[[ Material for the task, beginning ]]
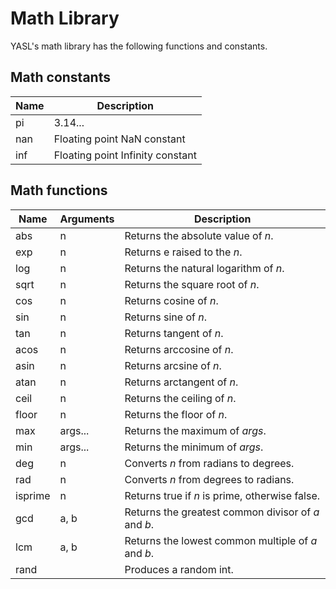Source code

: # Math Library

YASL's math library has the following functions and constants.

## Math constants
| Name | Description |
|------|-------------|
| pi   | 3.14...     |
| nan | Floating point NaN constant |
| inf | Floating point Infinity constant |

## Math functions 
| Name | Arguments | Description |
|------|-----------|-------------|
| abs  | n | Returns the absolute value of _n_. |
| exp | n | Returns e raised to the _n_. |
| log | n | Returns the natural logarithm of _n_. |
| sqrt | n | Returns the square root of _n_. |
| cos | n | Returns cosine of _n_. |
| sin | n | Returns sine of _n_. |
| tan | n | Returns tangent of _n_. |
| acos | n | Returns arccosine of _n_. |
| asin | n | Returns arcsine of _n_. |
| atan | n | Returns arctangent of _n_. |
| ceil | n | Returns the ceiling of _n_. |
| floor | n | Returns the floor of _n_. |
| max | args... | Returns the maximum of _args_. |
| min | args... | Returns the minimum of _args_. |
| deg | n | Converts _n_ from radians to degrees. |
| rad | n | Converts _n_ from degrees to radians. |
| isprime | n | Returns true if _n_ is prime, otherwise false. |
| gcd | a, b | Returns the greatest common divisor of _a_ and _b_. |
| lcm | a, b | Returns the lowest common multiple of _a_ and _b_. |
| rand | | Produces a random int. |
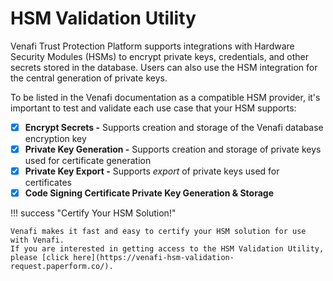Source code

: #  HSM Validation Utility

Venafi Trust Protection Platform supports integrations with Hardware Security Modules (HSMs) to encrypt private keys, credentials, and other secrets stored in the database.
Users can also use the HSM integration for the central generation of private keys.

To be listed in the Venafi documentation as a compatible HSM provider, it's important to test and validate each use case that your HSM supports:

- [x] **Encrypt Secrets -** Supports creation and storage of the Venafi database encryption key
- [x] **Private Key Generation -** Supports creation and storage of private keys used for certificate generation
- [x] **Private Key Export -** Supports *export* of private keys used for certificates
- [x] **Code Signing Certificate Private Key Generation & Storage** 

!!! success "Certify Your HSM Solution!"

    Venafi makes it fast and easy to certify your HSM solution for use with Venafi.
    If you are interested in getting access to the HSM Validation Utility, please [click here](https://venafi-hsm-validation-request.paperform.co/).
[[ Material for the task, end ]]
Task directions
Your answer must be the lines from the one with "Venafi makes it" through the last line of the data, repeated exactly and with nothing else.

Answer below
    Venafi makes it fast and easy to certify your HSM solution for use with Venafi.
    If you are interested in getting access to the HSM Validation Utility, please [click here](https://venafi-hsm-validation-request.paperform.co/).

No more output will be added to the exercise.